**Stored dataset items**
★ ★ ★ ★

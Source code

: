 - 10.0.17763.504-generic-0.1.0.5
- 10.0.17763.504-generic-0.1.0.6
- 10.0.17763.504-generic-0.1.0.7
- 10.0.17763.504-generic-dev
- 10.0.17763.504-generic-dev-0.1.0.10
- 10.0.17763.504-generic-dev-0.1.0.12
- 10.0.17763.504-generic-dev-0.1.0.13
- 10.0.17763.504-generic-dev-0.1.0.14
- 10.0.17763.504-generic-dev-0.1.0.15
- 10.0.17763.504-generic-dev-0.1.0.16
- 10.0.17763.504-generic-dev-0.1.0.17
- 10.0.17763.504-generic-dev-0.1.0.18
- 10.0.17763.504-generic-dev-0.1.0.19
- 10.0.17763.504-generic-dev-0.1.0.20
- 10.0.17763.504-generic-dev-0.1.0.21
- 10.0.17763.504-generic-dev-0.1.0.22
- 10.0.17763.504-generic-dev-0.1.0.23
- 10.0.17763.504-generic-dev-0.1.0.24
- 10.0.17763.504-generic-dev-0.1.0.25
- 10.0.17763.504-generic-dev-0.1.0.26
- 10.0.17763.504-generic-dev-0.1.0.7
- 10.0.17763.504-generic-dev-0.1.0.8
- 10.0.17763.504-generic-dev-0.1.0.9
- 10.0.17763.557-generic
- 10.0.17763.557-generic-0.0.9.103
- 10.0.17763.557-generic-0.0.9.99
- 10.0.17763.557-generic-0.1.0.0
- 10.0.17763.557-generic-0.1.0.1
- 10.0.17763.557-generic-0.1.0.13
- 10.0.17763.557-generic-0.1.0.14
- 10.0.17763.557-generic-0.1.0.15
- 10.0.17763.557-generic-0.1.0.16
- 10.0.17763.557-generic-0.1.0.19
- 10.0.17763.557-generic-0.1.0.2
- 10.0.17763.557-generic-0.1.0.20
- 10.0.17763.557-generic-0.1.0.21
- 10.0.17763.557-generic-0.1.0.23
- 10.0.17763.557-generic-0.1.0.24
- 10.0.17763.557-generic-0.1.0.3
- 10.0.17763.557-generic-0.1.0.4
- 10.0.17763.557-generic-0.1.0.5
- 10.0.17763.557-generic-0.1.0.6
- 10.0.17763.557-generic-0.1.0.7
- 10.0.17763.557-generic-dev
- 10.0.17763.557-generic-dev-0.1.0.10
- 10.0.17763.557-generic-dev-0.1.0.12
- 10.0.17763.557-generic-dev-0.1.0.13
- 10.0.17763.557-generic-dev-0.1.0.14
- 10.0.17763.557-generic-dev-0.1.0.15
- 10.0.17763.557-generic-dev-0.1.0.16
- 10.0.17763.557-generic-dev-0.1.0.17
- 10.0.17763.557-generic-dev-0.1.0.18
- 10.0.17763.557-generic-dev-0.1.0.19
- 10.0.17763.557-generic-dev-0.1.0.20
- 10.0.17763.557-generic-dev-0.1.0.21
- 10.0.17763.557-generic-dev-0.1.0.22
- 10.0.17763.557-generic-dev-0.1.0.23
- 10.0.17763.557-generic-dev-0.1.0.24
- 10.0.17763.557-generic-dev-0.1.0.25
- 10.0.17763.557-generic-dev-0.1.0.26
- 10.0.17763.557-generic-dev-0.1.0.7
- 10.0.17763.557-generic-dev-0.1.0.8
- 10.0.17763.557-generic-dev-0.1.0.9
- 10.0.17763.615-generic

★ ★ ★ ★

**What is expected**
Give all the records again. Match them exactly.

**Result of the task**
Source code

: - 10.0.17763.504-generic-0.1.0.5
- 10.0.17763.504-generic-0.1.0.6
- 10.0.17763.504-generic-0.1.0.7
- 10.0.17763.504-generic-dev
- 10.0.17763.504-generic-dev-0.1.0.10
- 10.0.17763.504-generic-dev-0.1.0.12
- 10.0.17763.504-generic-dev-0.1.0.13
- 10.0.17763.504-generic-dev-0.1.0.14
- 10.0.17763.504-generic-dev-0.1.0.15
- 10.0.17763.504-generic-dev-0.1.0.16
- 10.0.17763.504-generic-dev-0.1.0.17
- 10.0.17763.504-generic-dev-0.1.0.18
- 10.0.17763.504-generic-dev-0.1.0.19
- 10.0.17763.504-generic-dev-0.1.0.20
- 10.0.17763.504-generic-dev-0.1.0.21
- 10.0.17763.504-generic-dev-0.1.0.22
- 10.0.17763.504-generic-dev-0.1.0.23
- 10.0.17763.504-generic-dev-0.1.0.24
- 10.0.17763.504-generic-dev-0.1.0.25
- 10.0.17763.504-generic-dev-0.1.0.26
- 10.0.17763.504-generic-dev-0.1.0.7
- 10.0.17763.504-generic-dev-0.1.0.8
- 10.0.17763.504-generic-dev-0.1.0.9
- 10.0.17763.557-generic
- 10.0.17763.557-generic-0.0.9.103
- 10.0.17763.557-generic-0.0.9.99
- 10.0.17763.557-generic-0.1.0.0
- 10.0.17763.557-generic-0.1.0.1
- 10.0.17763.557-generic-0.1.0.13
- 10.0.17763.557-generic-0.1.0.14
- 10.0.17763.557-generic-0.1.0.15
- 10.0.17763.557-generic-0.1.0.16
- 10.0.17763.557-generic-0.1.0.19
- 10.0.17763.557-generic-0.1.0.2
- 10.0.17763.557-generic-0.1.0.20
- 10.0.17763.557-generic-0.1.0.21
- 10.0.17763.557-generic-0.1.0.23
- 10.0.17763.557-generic-0.1.0.24
- 10.0.17763.557-generic-0.1.0.3
- 10.0.17763.557-generic-0.1.0.4
- 10.0.17763.557-generic-0.1.0.5
- 10.0.17763.557-generic-0.1.0.6
- 10.0.17763.557-generic-0.1.0.7
- 10.0.17763.557-generic-dev
- 10.0.17763.557-generic-dev-0.1.0.10
- 10.0.17763.557-generic-dev-0.1.0.12
- 10.0.17763.557-generic-dev-0.1.0.13
- 10.0.17763.557-generic-dev-0.1.0.14
- 10.0.17763.557-generic-dev-0.1.0.15
- 10.0.17763.557-generic-dev-0.1.0.16
- 10.0.17763.557-generic-dev-0.1.0.17
- 10.0.17763.557-generic-dev-0.1.0.18
- 10.0.17763.557-generic-dev-0.1.0.19
- 10.0.17763.557-generic-dev-0.1.0.20
- 10.0.17763.557-generic-dev-0.1.0.21
- 10.0.17763.557-generic-dev-0.1.0.22
- 10.0.17763.557-generic-dev-0.1.0.23
- 10.0.17763.557-generic-dev-0.1.0.24
- 10.0.17763.557-generic-dev-0.1.0.25
- 10.0.17763.557-generic-dev-0.1.0.26
- 10.0.17763.557-generic-dev-0.1.0.7
- 10.0.17763.557-generic-dev-0.1.0.8
- 10.0.17763.557-generic-dev-0.1.0.9
- 10.0.17763.615-generic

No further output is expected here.